- **Provided data**:

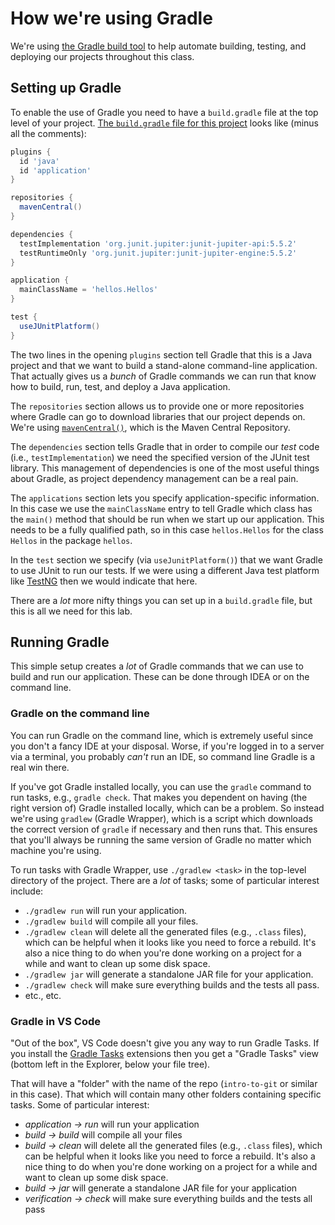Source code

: # How we're using Gradle

We're using [the Gradle build tool](https://gradle.org/) to help automate
building, testing, and deploying our projects throughout this class.

## Setting up Gradle

To enable the use of Gradle you need to have a `build.gradle` file at the
top level of your project.
[The `build.gradle` file for this project](../build.gradle) looks
like (minus all the comments):

```groovy
plugins {
  id 'java'
  id 'application'
}

repositories {
  mavenCentral()
}

dependencies {
  testImplementation 'org.junit.jupiter:junit-jupiter-api:5.5.2'
  testRuntimeOnly 'org.junit.jupiter:junit-jupiter-engine:5.5.2'
}

application {
  mainClassName = 'hellos.Hellos'
}

test {
  useJUnitPlatform()
}
```

The two lines in the opening `plugins` section tell Gradle that this is a Java project
and that we want to build a stand-alone command-line application.
That actually gives us a _bunch_ of Gradle commands we can run that know
how to build, run, test, and deploy a Java application.

The `repositories` section allows us to provide one or more repositories where
Gradle can go to download libraries that our project depends on. We're using [`mavenCentral()`](https://search.maven.org/), which is the Maven Central Repository.

The
`dependencies` section tells Gradle that in order to compile our
_test_ code (i.e., `testImplementation`) we need the specified version
of the JUnit test library. This management of dependencies is
one of the most useful things about Gradle, as project dependency management
can be a real pain.

The `applications` section lets you specify application-specific information. In
this case we use the `mainClassName` entry to tell Gradle which class has the `main()`
method that should be run when we start up our application. This needs to be a fully
qualified path, so in this case `hellos.Hellos` for the class `Hellos` in the package
`hellos`.

In the `test` section we specify (via `useJunitPlatform()`) that we want Gradle to
use JUnit to run our tests. If we were using a different Java test platform like
[TestNG](https://testng.org/doc/) then we would indicate that here.

There are a _lot_ more nifty things you can set up in a `build.gradle` file,
but this is all we need for this lab.

## Running Gradle

This simple setup creates a _lot_ of Gradle commands that we can use to build and
run our application. These can be done through IDEA or on the command line.

### Gradle on the command line

You can run Gradle on the command line, which is extremely useful since
you don't a fancy IDE at your disposal. Worse, if you're
logged in to a server via a terminal, you probably _can't_ run an IDE, so
command line Gradle is a real win there.

If you've got Gradle installed locally, you can use the `gradle` command
to run tasks, e.g., `gradle check`. That makes you dependent on having
(the right version of) Gradle installed locally, which can be a problem.
So instead we're using `gradlew` (Gradle Wrapper), which is a script which
downloads the correct version of `gradle` if necessary and then runs that.
This ensures that you'll always be running the same version of Gradle no
matter which machine you're using.

To run tasks with Gradle Wrapper, use `./gradlew <task>` in the top-level
directory of the project. There are a _lot_ of tasks; some of particular
interest include:

* `./gradlew run` will run your application.
* `./gradlew build` will compile all your files.
* `./gradlew clean` will delete all the generated files (e.g., `.class`
  files), which can be helpful when it looks like you need to force a
  rebuild. It's also a nice thing to do when you're done working on a
  project for a while and want to clean up some disk space.
* `./gradlew jar` will generate a standalone JAR file for your application.
* `./gradlew check` will make sure everything builds and the tests
  all pass.
* etc., etc.

### Gradle in VS Code

"Out of the box", VS Code doesn't give you any way to run Gradle Tasks.
If you install the [Gradle Tasks](https://marketplace.visualstudio.com/items?itemName=richardwillis.vscode-gradle)
extensions then you get a "Gradle Tasks"
view (bottom left in the Explorer, below your file tree).

That will have a "folder" with the name of the repo (`intro-to-git` or
similar in this case). That which will contain many other folders
containing specific tasks. Some of particular interest:

* _application -> run_ will run your application
* _build -> build_ will compile all your files
* _build -> clean_ will delete all the generated files (e.g., `.class`
  files), which can be helpful when it looks like you need to force a
  rebuild. It's also a nice thing to do when you're done working on a
  project for a while and want to clean up some disk space.
* _build -> jar_ will generate a standalone JAR file for your application
* _verification -> check_ will make sure everything builds and the tests
  all pass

- **What you are asked to do**:
Extract exactly and only the lines above from the line containing "## Running Gradle" through the line containing "You can run", both end lines included.

- **Response for this exercise**:
## Running Gradle

This simple setup creates a _lot_ of Gradle commands that we can use to build and
run our application. These can be done through IDEA or on the command line.

### Gradle on the command line

You can run Gradle on the command line, which is extremely useful since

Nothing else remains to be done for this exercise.